▶ **Work item**
In the entries that follow, find the line containing "name of the VM tag. | [optional]" and the line containing "Granite State Distributers", then retype exactly the lines from the first through the second, pictures excluded.

▶ **Records for this exercise**
☆ ☆ ☆

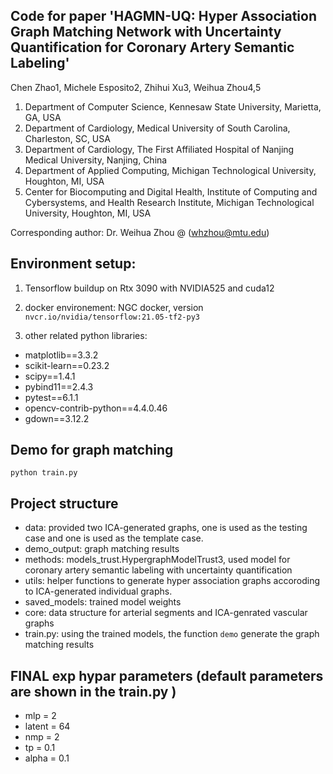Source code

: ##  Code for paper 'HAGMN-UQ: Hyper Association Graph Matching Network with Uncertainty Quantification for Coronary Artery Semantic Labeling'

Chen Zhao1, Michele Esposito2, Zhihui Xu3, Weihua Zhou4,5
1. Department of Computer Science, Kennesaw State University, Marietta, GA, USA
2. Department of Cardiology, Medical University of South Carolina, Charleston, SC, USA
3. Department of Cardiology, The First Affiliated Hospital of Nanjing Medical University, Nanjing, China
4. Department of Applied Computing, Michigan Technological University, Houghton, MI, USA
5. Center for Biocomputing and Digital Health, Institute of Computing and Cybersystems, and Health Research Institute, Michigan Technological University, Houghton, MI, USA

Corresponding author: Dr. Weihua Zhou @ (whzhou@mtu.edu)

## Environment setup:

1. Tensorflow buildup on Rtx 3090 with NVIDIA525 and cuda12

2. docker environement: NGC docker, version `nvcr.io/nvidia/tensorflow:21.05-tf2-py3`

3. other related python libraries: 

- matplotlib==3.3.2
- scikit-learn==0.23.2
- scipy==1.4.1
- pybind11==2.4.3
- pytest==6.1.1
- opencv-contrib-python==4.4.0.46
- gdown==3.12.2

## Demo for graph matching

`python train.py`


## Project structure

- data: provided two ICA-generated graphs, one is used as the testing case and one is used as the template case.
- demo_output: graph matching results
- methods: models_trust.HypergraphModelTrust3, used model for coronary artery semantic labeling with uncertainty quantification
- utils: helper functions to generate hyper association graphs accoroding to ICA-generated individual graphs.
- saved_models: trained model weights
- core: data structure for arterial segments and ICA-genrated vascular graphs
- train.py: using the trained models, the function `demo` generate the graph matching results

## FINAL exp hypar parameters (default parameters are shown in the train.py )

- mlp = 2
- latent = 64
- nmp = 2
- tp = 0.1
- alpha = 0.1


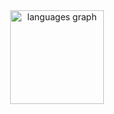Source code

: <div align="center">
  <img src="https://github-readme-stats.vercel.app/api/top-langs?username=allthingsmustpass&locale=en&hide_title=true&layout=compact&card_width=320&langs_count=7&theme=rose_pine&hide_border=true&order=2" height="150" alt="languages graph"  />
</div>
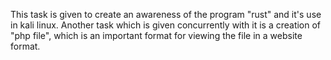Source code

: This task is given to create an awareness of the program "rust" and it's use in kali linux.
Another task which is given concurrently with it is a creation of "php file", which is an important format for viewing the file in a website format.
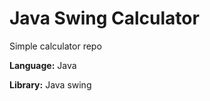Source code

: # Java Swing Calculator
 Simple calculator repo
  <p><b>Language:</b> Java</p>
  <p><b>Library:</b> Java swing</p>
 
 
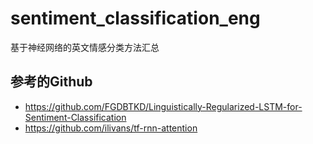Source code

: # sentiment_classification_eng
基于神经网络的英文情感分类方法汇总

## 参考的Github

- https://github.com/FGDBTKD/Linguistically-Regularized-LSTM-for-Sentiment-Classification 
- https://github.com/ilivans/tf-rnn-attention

☆ ☆ ☆

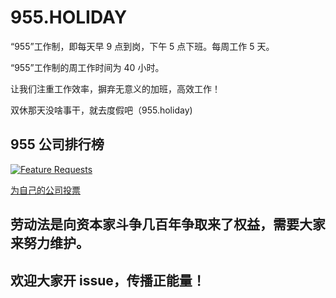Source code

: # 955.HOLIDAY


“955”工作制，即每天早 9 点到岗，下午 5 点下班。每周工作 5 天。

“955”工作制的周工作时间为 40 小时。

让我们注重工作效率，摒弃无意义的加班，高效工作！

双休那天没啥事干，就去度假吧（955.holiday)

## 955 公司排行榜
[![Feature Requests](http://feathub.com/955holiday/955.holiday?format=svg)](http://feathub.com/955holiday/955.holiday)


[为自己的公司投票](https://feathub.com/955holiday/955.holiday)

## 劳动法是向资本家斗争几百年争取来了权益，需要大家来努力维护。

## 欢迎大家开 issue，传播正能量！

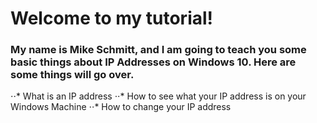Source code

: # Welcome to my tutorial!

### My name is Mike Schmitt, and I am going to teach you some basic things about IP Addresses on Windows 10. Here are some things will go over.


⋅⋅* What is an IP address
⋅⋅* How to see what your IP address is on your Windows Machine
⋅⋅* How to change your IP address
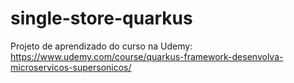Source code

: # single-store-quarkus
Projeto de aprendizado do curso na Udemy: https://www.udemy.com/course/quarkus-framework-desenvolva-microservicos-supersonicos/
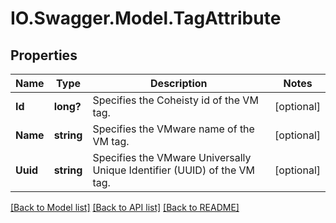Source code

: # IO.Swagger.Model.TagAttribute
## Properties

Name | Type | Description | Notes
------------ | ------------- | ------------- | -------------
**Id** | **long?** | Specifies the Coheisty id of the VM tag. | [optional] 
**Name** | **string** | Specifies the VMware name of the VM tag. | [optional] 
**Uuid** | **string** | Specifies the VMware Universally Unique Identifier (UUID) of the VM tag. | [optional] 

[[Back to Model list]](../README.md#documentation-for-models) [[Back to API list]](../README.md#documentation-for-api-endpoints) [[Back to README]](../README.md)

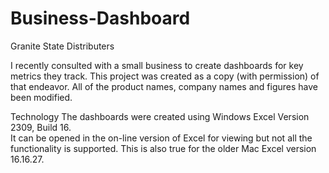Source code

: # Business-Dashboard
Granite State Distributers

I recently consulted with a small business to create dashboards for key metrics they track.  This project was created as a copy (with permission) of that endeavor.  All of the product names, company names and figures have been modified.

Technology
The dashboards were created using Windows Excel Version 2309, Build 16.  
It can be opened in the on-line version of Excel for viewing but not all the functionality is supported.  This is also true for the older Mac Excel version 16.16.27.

☆ ☆ ☆

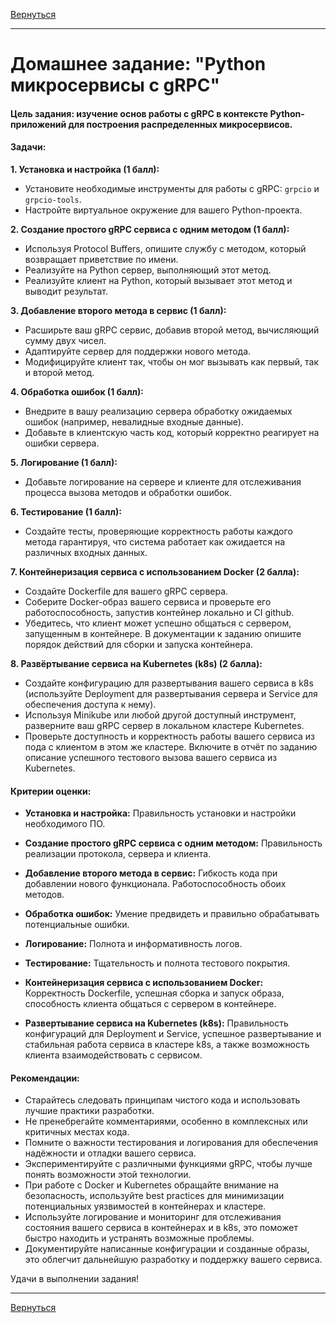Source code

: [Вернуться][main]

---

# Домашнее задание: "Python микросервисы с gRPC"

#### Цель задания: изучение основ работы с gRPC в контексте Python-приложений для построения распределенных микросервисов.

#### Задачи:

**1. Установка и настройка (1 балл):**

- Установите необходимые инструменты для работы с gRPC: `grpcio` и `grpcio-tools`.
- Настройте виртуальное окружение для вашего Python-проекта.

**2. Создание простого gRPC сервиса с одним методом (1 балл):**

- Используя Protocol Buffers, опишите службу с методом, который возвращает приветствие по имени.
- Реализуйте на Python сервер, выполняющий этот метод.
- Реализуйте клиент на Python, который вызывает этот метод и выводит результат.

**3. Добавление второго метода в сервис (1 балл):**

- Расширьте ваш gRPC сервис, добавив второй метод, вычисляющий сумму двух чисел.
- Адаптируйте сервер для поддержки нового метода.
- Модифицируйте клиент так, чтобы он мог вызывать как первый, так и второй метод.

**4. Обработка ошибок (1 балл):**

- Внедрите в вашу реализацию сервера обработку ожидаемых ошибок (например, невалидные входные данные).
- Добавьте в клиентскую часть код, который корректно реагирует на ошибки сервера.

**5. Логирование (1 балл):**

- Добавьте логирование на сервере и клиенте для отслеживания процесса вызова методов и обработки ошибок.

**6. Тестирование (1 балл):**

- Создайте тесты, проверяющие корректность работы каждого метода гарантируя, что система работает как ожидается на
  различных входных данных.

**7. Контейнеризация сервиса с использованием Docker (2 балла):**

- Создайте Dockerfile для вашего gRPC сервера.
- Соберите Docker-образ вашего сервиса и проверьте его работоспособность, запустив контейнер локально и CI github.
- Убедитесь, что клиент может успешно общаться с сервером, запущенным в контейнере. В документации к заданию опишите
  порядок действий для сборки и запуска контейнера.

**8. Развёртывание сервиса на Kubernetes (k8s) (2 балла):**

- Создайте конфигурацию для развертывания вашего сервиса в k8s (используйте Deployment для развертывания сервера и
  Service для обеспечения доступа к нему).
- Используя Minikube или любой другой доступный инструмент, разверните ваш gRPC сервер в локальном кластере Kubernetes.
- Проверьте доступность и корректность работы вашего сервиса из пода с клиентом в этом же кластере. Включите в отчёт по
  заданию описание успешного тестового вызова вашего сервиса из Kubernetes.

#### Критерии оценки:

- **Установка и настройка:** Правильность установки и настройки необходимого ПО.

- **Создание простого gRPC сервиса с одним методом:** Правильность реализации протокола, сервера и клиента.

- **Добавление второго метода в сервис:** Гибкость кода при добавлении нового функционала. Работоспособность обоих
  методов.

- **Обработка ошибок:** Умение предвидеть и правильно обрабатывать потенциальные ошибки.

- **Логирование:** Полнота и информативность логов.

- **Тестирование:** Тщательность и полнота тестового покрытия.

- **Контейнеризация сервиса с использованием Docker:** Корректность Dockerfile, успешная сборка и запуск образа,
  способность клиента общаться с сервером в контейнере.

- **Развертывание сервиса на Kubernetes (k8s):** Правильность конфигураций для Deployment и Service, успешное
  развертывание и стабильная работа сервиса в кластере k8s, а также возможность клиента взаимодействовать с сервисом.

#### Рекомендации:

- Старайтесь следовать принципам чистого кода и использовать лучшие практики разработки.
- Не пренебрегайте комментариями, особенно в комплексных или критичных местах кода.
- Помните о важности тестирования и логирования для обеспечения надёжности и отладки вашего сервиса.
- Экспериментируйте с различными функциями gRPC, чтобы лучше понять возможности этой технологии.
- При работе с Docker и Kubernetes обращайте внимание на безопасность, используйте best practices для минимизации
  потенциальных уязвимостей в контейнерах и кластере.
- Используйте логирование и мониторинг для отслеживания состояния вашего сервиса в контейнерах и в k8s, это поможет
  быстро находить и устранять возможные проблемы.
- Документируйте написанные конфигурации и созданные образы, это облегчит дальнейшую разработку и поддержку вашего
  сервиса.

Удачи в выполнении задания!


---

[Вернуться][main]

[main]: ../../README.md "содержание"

☆ ☆ ☆

▶ **Answer box**
**Name** | **string** | Specifies the VMware name of the VM tag. | [optional] 
**Uuid** | **string** | Specifies the VMware Universally Unique Identifier (UUID) of the VM tag. | [optional] 

[[Back to Model list]](../README.md#documentation-for-models) [[Back to API list]](../README.md#documentation-for-api-endpoints) [[Back to README]](../README.md)

Source code

: # Business-Dashboard
Granite State Distributers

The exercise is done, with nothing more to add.